> YOUR INSTRUCTIONS: Leave out the pictures and reproduce all of the data exactly.

Extracted data entries:
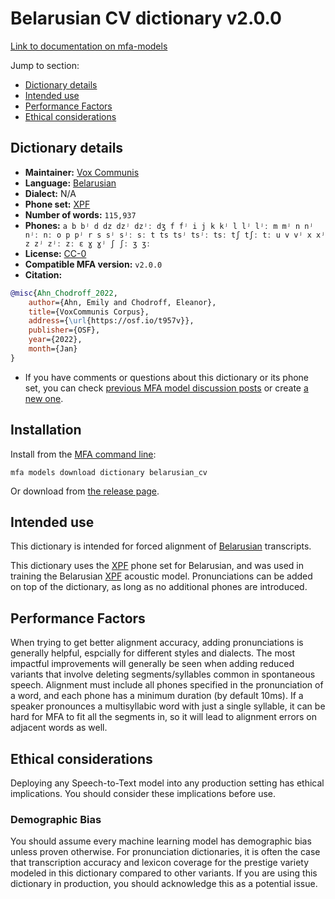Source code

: 
# Belarusian CV dictionary v2.0.0

[Link to documentation on mfa-models](https://mfa-models.readthedocs.io/en/main/dictionary/belarusian_cv.html)

Jump to section:

- [Dictionary details](#dictionary-details)
- [Intended use](#intended-use)
- [Performance Factors](#performance-factors)
- [Ethical considerations](#ethical-considerations)

## Dictionary details

- **Maintainer:** [Vox Communis](https://osf.io/t957v/)
- **Language:** [Belarusian](https://en.wikipedia.org/wiki/Belarusian_language)
- **Dialect:** N/A
- **Phone set:** [XPF](https://github.com/CohenPr-XPF/XPF)
- **Number of words:** `115,937`
- **Phones:** `a b bʲ d dz dzʲ dzʲː dʒ f fʲ i j k kʲ l lʲ lʲː m mʲ n nʲ nʲː nː o p pʲ r s sʲ sʲː sː t ts tsʲ tsʲː tsː tʃ tʃː tː u v vʲ x xʲ z zʲ zʲː zː ɛ ɣ ɣʲ ʃ ʃː ʒ ʒː`
- **License:** [CC-0](https://creativecommons.org/publicdomain/zero/1.0/)
- **Compatible MFA version:** `v2.0.0`
- **Citation:**

```bibtex
@misc{Ahn_Chodroff_2022,
	author={Ahn, Emily and Chodroff, Eleanor},
	title={VoxCommunis Corpus},
	address={\url{https://osf.io/t957v}},
	publisher={OSF},
	year={2022},
	month={Jan}
}
```

- If you have comments or questions about this dictionary or its phone set, you can check [previous MFA model discussion posts](https://github.com/MontrealCorpusTools/mfa-models/discussions?discussions_q=Belarusian+CV+dictionary+v2.0.0) or create [a new one](https://github.com/MontrealCorpusTools/mfa-models/discussions/new).

## Installation

Install from the [MFA command line](https://montreal-forced-aligner.readthedocs.io/en/latest/user_guide/models/index.html):

```
mfa models download dictionary belarusian_cv
```

Or download from [the release page](https://github.com/MontrealCorpusTools/mfa-models/releases/tag/dictionary-belarusian_cv-v2.0.0).

## Intended use

This dictionary is intended for forced alignment of [Belarusian](https://en.wikipedia.org/wiki/Belarusian_language) transcripts.

This dictionary uses the [XPF](https://github.com/CohenPr-XPF/XPF) phone set for Belarusian, and was used in training the Belarusian [XPF](https://github.com/CohenPr-XPF/XPF) acoustic model.
Pronunciations can be added on top of the dictionary, as long as no additional phones are introduced.

## Performance Factors

When trying to get better alignment accuracy, adding pronunciations is generally helpful, espcially for different styles and dialects.
The most impactful improvements will generally be seen when adding reduced variants that
involve deleting segments/syllables common in spontaneous speech.  Alignment must include all phones specified in the pronunciation of a word, and each phone has
a minimum duration (by default 10ms). If a speaker pronounces a multisyllabic word with just a single syllable, it can be hard for MFA to fit all the segments in,
so it will lead to alignment errors on adjacent words as well.

## Ethical considerations

Deploying any Speech-to-Text model into any production setting has ethical implications. You should consider these implications before use.

### Demographic Bias

You should assume every machine learning model has demographic bias unless proven otherwise.
For pronunciation dictionaries, it is often the case that transcription accuracy and lexicon coverage for the prestige variety modeled in this dictionary compared to other variants.
If you are using this dictionary in production, you should acknowledge this as a potential issue.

> COMPLETED EXERCISE:
Source code

: 
# Belarusian CV dictionary v2.0.0

[Link to documentation on mfa-models](https://mfa-models.readthedocs.io/en/main/dictionary/belarusian_cv.html)

Jump to section:

- [Dictionary details](#dictionary-details)
- [Intended use](#intended-use)
- [Performance Factors](#performance-factors)
- [Ethical considerations](#ethical-considerations)

## Dictionary details

- **Maintainer:** [Vox Communis](https://osf.io/t957v/)
- **Language:** [Belarusian](https://en.wikipedia.org/wiki/Belarusian_language)
- **Dialect:** N/A
- **Phone set:** [XPF](https://github.com/CohenPr-XPF/XPF)
- **Number of words:** `115,937`
- **Phones:** `a b bʲ d dz dzʲ dzʲː dʒ f fʲ i j k kʲ l lʲ lʲː m mʲ n nʲ nʲː nː o p pʲ r s sʲ sʲː sː t ts tsʲ tsʲː tsː tʃ tʃː tː u v vʲ x xʲ z zʲ zʲː zː ɛ ɣ ɣʲ ʃ ʃː ʒ ʒː`
- **License:** [CC-0](https://creativecommons.org/publicdomain/zero/1.0/)
- **Compatible MFA version:** `v2.0.0`
- **Citation:**

```bibtex
@misc{Ahn_Chodroff_2022,
	author={Ahn, Emily and Chodroff, Eleanor},
	title={VoxCommunis Corpus},
	address={\url{https://osf.io/t957v}},
	publisher={OSF},
	year={2022},
	month={Jan}
}
```

- If you have comments or questions about this dictionary or its phone set, you can check [previous MFA model discussion posts](https://github.com/MontrealCorpusTools/mfa-models/discussions?discussions_q=Belarusian+CV+dictionary+v2.0.0) or create [a new one](https://github.com/MontrealCorpusTools/mfa-models/discussions/new).

## Installation

Install from the [MFA command line](https://montreal-forced-aligner.readthedocs.io/en/latest/user_guide/models/index.html):

```
mfa models download dictionary belarusian_cv
```

Or download from [the release page](https://github.com/MontrealCorpusTools/mfa-models/releases/tag/dictionary-belarusian_cv-v2.0.0).

## Intended use

This dictionary is intended for forced alignment of [Belarusian](https://en.wikipedia.org/wiki/Belarusian_language) transcripts.

This dictionary uses the [XPF](https://github.com/CohenPr-XPF/XPF) phone set for Belarusian, and was used in training the Belarusian [XPF](https://github.com/CohenPr-XPF/XPF) acoustic model.
Pronunciations can be added on top of the dictionary, as long as no additional phones are introduced.

## Performance Factors

When trying to get better alignment accuracy, adding pronunciations is generally helpful, espcially for different styles and dialects.
The most impactful improvements will generally be seen when adding reduced variants that
involve deleting segments/syllables common in spontaneous speech.  Alignment must include all phones specified in the pronunciation of a word, and each phone has
a minimum duration (by default 10ms). If a speaker pronounces a multisyllabic word with just a single syllable, it can be hard for MFA to fit all the segments in,
so it will lead to alignment errors on adjacent words as well.

## Ethical considerations

Deploying any Speech-to-Text model into any production setting has ethical implications. You should consider these implications before use.

### Demographic Bias

You should assume every machine learning model has demographic bias unless proven otherwise.
For pronunciation dictionaries, it is often the case that transcription accuracy and lexicon coverage for the prestige variety modeled in this dictionary compared to other variants.
If you are using this dictionary in production, you should acknowledge this as a potential issue.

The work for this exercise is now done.